In a Truthout interview with Noam Chomsky, the celebrated linguist describes how economic inequality in the US has reached an unprecedented level. “The inequality in the contemporary period is almost unprecedented. If you look at total inequality, it ranks amongst the worse periods of American history,” he says.
“However, if you look at inequality more closely, you see that it comes from wealth that is in the hands of a tiny sector of the population. There were periods of American history, such as during the Gilded Age in the 1920s and the roaring 1990s, when something similar was going on. But the current period is extreme because inequality comes from super wealth. Literally, the top one-tenth of a percent are just super wealthy. This is not only extremely unjust in itself, but represents a development that has corrosive effects on democracy and on the vision of a decent society.

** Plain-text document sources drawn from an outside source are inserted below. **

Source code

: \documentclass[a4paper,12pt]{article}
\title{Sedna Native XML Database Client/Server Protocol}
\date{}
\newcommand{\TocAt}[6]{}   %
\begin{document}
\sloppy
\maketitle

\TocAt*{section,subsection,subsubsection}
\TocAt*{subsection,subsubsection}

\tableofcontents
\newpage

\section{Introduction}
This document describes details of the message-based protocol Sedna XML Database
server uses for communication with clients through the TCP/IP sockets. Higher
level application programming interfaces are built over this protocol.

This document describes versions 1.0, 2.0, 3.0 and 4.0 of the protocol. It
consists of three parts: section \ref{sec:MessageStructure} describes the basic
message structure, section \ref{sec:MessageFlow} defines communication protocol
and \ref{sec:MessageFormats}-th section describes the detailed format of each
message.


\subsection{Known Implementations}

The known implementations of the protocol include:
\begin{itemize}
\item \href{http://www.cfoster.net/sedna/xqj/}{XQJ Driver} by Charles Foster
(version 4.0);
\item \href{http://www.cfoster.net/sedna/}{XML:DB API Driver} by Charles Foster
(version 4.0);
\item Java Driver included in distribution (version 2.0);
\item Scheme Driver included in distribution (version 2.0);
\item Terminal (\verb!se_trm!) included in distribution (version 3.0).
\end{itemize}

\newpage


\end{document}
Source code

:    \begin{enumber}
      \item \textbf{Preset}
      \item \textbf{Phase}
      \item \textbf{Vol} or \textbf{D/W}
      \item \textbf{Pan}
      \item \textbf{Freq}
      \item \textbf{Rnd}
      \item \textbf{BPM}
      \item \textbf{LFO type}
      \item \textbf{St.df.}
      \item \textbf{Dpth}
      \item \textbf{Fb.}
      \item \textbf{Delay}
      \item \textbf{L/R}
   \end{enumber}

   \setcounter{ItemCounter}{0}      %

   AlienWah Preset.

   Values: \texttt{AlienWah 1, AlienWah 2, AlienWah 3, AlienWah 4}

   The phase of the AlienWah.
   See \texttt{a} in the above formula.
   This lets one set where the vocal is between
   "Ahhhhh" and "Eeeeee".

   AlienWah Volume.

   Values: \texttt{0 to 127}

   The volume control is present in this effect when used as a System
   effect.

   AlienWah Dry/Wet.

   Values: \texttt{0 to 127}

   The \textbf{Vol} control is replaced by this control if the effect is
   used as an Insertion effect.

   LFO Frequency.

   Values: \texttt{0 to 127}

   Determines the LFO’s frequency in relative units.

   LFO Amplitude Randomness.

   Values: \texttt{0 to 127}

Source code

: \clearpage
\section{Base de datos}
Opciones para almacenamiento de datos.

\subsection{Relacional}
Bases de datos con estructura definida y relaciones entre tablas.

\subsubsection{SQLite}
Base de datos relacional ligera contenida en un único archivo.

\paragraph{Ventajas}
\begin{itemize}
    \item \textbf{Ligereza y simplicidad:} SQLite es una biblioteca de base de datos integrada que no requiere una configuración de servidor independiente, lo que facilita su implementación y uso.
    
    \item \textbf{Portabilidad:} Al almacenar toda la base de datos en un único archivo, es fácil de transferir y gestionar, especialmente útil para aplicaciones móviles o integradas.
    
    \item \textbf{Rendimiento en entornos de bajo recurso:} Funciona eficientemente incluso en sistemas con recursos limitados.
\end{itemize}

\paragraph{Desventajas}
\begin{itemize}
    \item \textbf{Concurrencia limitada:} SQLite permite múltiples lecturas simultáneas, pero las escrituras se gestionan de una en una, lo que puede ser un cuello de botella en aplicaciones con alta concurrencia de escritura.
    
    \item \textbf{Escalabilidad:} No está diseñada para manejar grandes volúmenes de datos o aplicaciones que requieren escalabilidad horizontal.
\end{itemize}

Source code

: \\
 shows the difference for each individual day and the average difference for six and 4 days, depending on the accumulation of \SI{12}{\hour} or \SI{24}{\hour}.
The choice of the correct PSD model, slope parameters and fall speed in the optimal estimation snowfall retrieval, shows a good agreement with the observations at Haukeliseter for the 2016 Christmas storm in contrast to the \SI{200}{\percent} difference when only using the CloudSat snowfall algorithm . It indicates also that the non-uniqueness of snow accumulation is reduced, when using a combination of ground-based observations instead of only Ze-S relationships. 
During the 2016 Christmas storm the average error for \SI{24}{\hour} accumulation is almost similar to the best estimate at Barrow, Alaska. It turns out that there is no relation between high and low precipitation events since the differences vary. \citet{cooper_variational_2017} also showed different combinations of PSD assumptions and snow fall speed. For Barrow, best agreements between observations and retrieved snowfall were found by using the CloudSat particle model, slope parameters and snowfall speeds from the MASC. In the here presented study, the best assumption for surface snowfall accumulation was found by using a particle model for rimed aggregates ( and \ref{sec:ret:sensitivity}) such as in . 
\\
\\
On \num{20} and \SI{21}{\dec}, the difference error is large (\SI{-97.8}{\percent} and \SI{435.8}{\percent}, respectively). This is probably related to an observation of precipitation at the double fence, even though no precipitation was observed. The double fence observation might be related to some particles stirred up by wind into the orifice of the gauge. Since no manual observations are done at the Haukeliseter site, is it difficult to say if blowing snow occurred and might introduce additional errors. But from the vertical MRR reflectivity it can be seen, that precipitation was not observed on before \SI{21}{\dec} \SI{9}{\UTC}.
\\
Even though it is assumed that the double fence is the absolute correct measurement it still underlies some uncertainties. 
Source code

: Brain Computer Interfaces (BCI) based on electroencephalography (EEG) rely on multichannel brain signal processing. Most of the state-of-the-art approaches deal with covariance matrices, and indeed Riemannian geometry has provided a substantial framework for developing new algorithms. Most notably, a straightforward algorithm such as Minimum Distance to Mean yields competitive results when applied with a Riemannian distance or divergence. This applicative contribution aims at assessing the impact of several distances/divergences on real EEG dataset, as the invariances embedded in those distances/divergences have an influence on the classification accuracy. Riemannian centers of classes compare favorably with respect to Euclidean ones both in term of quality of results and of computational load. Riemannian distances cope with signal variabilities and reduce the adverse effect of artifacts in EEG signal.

The “American Dream” was all about class mobility. You were born poor, but could get out of poverty through hard work and provide a better future for your children. It was possible for [some workers] to find a decent-paying job, buy a home, a car and pay for a kid’s education. It’s all collapsed — and we shouldn’t have too many illusions about when it was partially real. Today social mobility in the US is below other rich societies.
Right through American history, there’s been an ongoing clash between pressure for more freedom and democracy coming from below and efforts at elite control and domination from above. It goes back to the founding of the country. The “founding fathers,” even James Madison, the main framer, who was as much a believer in democracy as any other leading political figure in those days, felt that the United States political system should be in the hands of the wealthy because the wealthy are the “more responsible set of men.” And, thus, the structure of the formal constitutional system placed more power in the hands of the Senate, which was not elected in those days. It was selected from the wealthy men who, as Madison put it, had sympathy for the owners of wealth and private property.”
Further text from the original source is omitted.